These algorithms are based on a different model, not SR or DSR.

9.​ DASH, Difficulty, Ability and Study History. This is an actual bona fide model of human memory based on neuroscience. Well, kind of. The issue with it is that the forgetting curve looks like a step function. There are also DASH[MCM] and DASH[ACT-R], but I won’t inlcude them in this article. You can read more here.

DASH (proper)

(ok, I admit, this diagram is a mess, but I don’t know how to make it clearer)

DASH, DASH[MCM] and DASH[ACT-R] don’t have state variables that are carried on between reviews, and they don’t process reviews sequentially, like SM-17/18 or FSRS. Instead, all past reviews must be processed in order to calculate the probability of recall.
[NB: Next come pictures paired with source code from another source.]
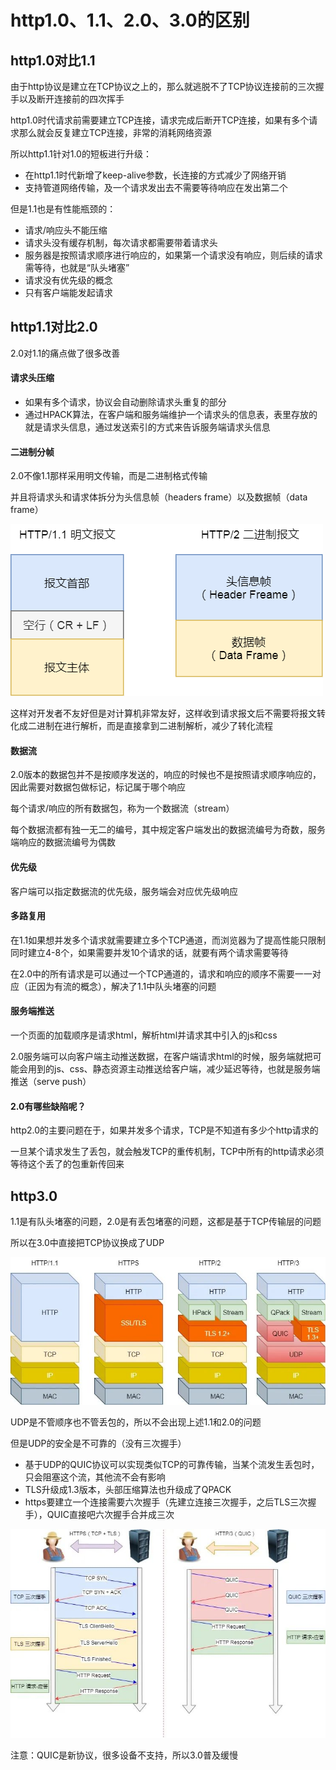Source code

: # http1.0、1.1、2.0、3.0的区别

## http1.0对比1.1

由于http协议是建立在TCP协议之上的，那么就逃脱不了TCP协议连接前的三次握手以及断开连接前的四次挥手

http1.0时代请求前需要建立TCP连接，请求完成后断开TCP连接，如果有多个请求那么就会反复建立TCP连接，非常的消耗网络资源

所以http1.1针对1.0的短板进行升级：
- 在http1.1时代新增了keep-alive参数，长连接的方式减少了网络开销
- 支持管道网络传输，及一个请求发出去不需要等待响应在发出第二个

但是1.1也是有性能瓶颈的：
- 请求/响应头不能压缩
- 请求头没有缓存机制，每次请求都需要带着请求头
- 服务器是按照请求顺序进行响应的，如果第一个请求没有响应，则后续的请求需等待，也就是“队头堵塞”
- 请求没有优先级的概念
- 只有客户端能发起请求

## http1.1对比2.0

2.0对1.1的痛点做了很多改善

#### 请求头压缩

- 如果有多个请求，协议会自动删除请求头重复的部分
- 通过HPACK算法，在客户端和服务端维护一个请求头的信息表，表里存放的就是请求头信息，通过发送索引的方式来告诉服务端请求头信息

#### 二进制分帧

2.0不像1.1那样采用明文传输，而是二进制格式传输

并且将请求头和请求体拆分为头信息帧（headers frame）以及数据帧（data frame）

![](./二进制分帧.png)

这样对开发者不友好但是对计算机非常友好，这样收到请求报文后不需要将报文转化成二进制在进行解析，而是直接拿到二进制解析，减少了转化流程

#### 数据流

2.0版本的数据包并不是按顺序发送的，响应的时候也不是按照请求顺序响应的，因此需要对数据包做标记，标记属于哪个响应

每个请求/响应的所有数据包，称为一个数据流（stream）

每个数据流都有独一无二的编号，其中规定客户端发出的数据流编号为奇数，服务端响应的数据流编号为偶数

#### 优先级

客户端可以指定数据流的优先级，服务端会对应优先级响应

#### 多路复用

在1.1如果想并发多个请求就需要建立多个TCP通道，而浏览器为了提高性能只限制同时建立4-8个，如果需要并发10个请求的话，就要有两个请求需要等待

在2.0中的所有请求是可以通过一个TCP通道的，请求和响应的顺序不需要一一对应（正因为有流的概念），解决了1.1中队头堵塞的问题

#### 服务端推送

一个页面的加载顺序是请求html，解析html并请求其中引入的js和css

2.0服务端可以向客户端主动推送数据，在客户端请求html的时候，服务端就把可能会用到的js、css、静态资源主动推送给客户端，减少延迟等待，也就是服务端推送（serve push）

#### 2.0有哪些缺陷呢？

http2.0的主要问题在于，如果并发多个请求，TCP是不知道有多少个http请求的

一旦某个请求发生了丢包，就会触发TCP的重传机制，TCP中所有的http请求必须等待这个丢了的包重新传回来

## http3.0

1.1是有队头堵塞的问题，2.0是有丢包堵塞的问题，这都是基于TCP传输层的问题

所以在3.0中直接把TCP协议换成了UDP

![](./http3.0.jpeg)

UDP是不管顺序也不管丢包的，所以不会出现上述1.1和2.0的问题

但是UDP的安全是不可靠的（没有三次握手）

- 基于UDP的QUIC协议可以实现类似TCP的可靠传输，当某个流发生丢包时，只会阻塞这个流，其他流不会有影响
- TLS升级成1.3版本，头部压缩算法也升级成了QPACK
- https要建立一个连接需要六次握手（先建立连接三次握手，之后TLS三次握手），QUIC直接吧六次握手合并成三次

![](./QUIC.jpeg)

注意：QUIC是新协议，很多设备不支持，所以3.0普及缓慢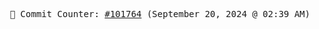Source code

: <p align="center">
    <samp>
        📮 Commit Counter: <a href="https://github.com/Javascript-void0/Javascript-void0/commits/main">#101764</a> (September 20, 2024 @ 02:39 AM)
    </samp>
</p>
10.​ ACT-R, Adaptive Control of Thought​ - ​Rational (I’ve also seen “Character” instead of “Control” in some papers). It’s based on a model of human memory that makes one very strange assumption: whether you have successfully recalled your material or not doesn’t affect the magnitude of the spacing effect, only the interval length matters. Simply put, this algorithm doesn’t differentiate between Again/Hard/Good/Easy. Notice that in the diagram below, grades are only used for calculating the loss function during optimization, but not used by the algorithm itself - no arrows come from “Grade”.

ACT-R (proper)

Below are some example forgetting curves.

Forgetting curves

The Y axis doesn’t start at 0.

These curves were plotted using default parameters, which have been obtained by running each algorithm on 10 thousand collections of Anki users. So what you’re seeing are “average” or “typical” curves. DASH’s curve looks like a step function, which goes against our human intuition and common sense. DASH[MCM] attempts to smooth it, but you can see that it’s not perfect. DASH[ACT-R] achieves a smooth curve.
Also, the probability of recall doesn’t start at 100% for DASH and ACT-R.

Neural networks

11.​ GRU-P (GRU stands for Gated Recurrent Unit). This neural network architecture is commonly used for time series analysis, such as predicting stock market trends or recognizing human speech. This implementation uses the SR model - it calculates memory stability as an intermediate variable.

GRU (proper)

GRU is also a recurrent algorithm, just like FSRS, even if the mathematical formulas are completely different. Its state is represented by an array with n numbers, where n is called the dimension of the hidden state. In this implementation n=2.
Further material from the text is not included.